§ **Requirement**
Check the records below line by line. Give the count of lines with "caption", and nothing else.

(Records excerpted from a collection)
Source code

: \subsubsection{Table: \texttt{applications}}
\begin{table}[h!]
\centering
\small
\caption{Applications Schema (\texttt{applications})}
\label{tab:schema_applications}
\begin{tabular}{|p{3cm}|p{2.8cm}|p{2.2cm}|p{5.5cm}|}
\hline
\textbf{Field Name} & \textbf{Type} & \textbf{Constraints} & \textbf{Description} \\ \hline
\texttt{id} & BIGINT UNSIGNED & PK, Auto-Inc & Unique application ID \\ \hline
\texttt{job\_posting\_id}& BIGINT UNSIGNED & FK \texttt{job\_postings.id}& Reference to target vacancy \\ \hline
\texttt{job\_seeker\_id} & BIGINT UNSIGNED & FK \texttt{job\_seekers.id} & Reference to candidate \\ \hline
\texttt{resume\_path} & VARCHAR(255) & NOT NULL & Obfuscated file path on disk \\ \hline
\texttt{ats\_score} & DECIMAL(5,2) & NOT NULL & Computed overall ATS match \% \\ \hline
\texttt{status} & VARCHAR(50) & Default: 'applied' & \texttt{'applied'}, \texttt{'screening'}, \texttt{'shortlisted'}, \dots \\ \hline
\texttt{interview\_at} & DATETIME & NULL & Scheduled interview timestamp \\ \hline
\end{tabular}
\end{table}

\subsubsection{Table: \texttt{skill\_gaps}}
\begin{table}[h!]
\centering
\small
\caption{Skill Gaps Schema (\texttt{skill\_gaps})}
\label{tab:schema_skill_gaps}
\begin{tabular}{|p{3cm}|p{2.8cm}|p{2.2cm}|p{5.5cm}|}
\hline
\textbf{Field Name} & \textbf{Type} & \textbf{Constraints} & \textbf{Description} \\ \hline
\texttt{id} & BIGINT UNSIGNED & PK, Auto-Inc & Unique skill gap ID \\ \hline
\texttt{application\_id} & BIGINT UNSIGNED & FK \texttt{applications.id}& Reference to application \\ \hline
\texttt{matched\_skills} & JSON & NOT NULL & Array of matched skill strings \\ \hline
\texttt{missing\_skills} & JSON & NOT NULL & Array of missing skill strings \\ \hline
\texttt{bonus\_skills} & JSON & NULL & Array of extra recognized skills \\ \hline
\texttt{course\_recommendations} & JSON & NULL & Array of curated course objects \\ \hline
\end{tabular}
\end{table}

§ **Expected answer**
2